▶ **WHAT YOU NEED TO DO**
Show each line from the records below in which the word "Memory" occurs.

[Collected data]
*****

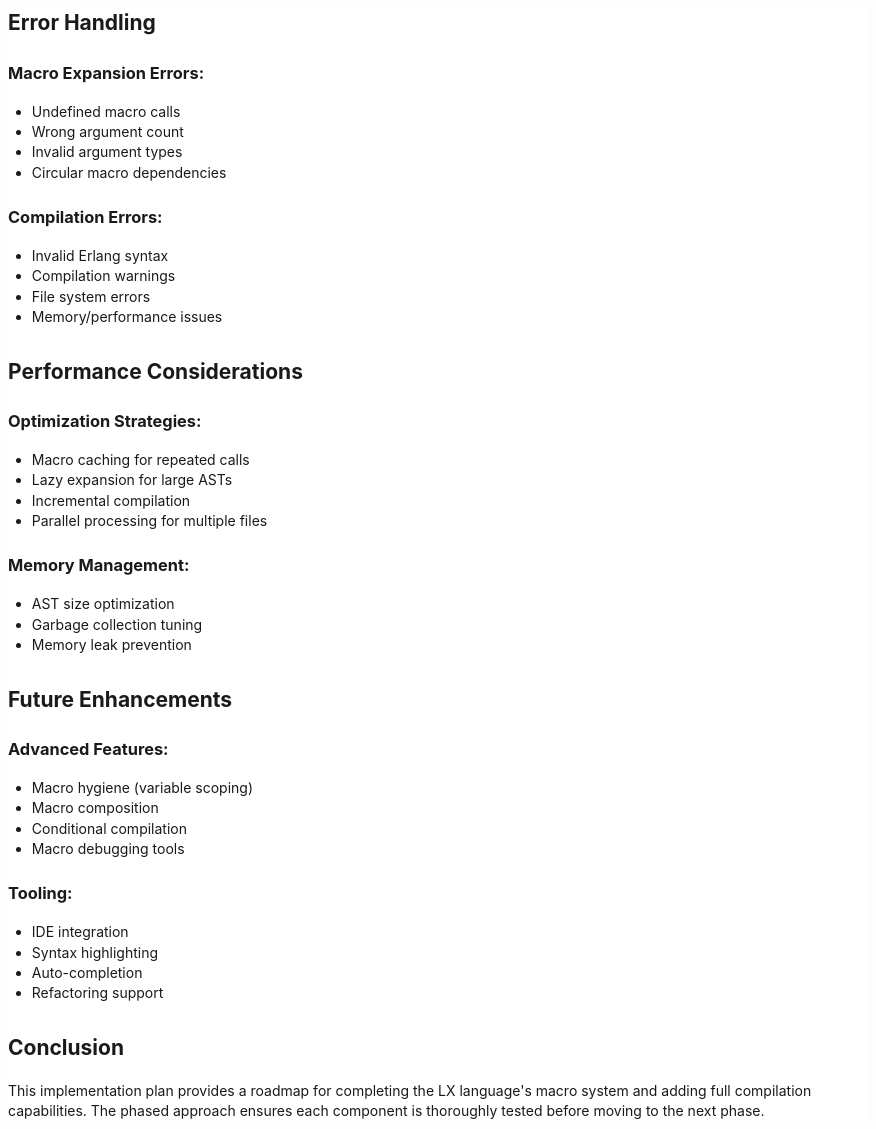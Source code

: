 ## Error Handling

### Macro Expansion Errors:
- Undefined macro calls
- Wrong argument count
- Invalid argument types
- Circular macro dependencies

### Compilation Errors:
- Invalid Erlang syntax
- Compilation warnings
- File system errors
- Memory/performance issues

## Performance Considerations

### Optimization Strategies:
- Macro caching for repeated calls
- Lazy expansion for large ASTs
- Incremental compilation
- Parallel processing for multiple files

### Memory Management:
- AST size optimization
- Garbage collection tuning
- Memory leak prevention

## Future Enhancements

### Advanced Features:
- Macro hygiene (variable scoping)
- Macro composition
- Conditional compilation
- Macro debugging tools

### Tooling:
- IDE integration
- Syntax highlighting
- Auto-completion
- Refactoring support

## Conclusion

This implementation plan provides a roadmap for completing the LX language's macro system and adding full compilation capabilities. The phased approach ensures each component is thoroughly tested before moving to the next phase.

*****

▶ **RESPONSE AREA**
- Memory/performance issues
### Memory Management:
- Memory leak prevention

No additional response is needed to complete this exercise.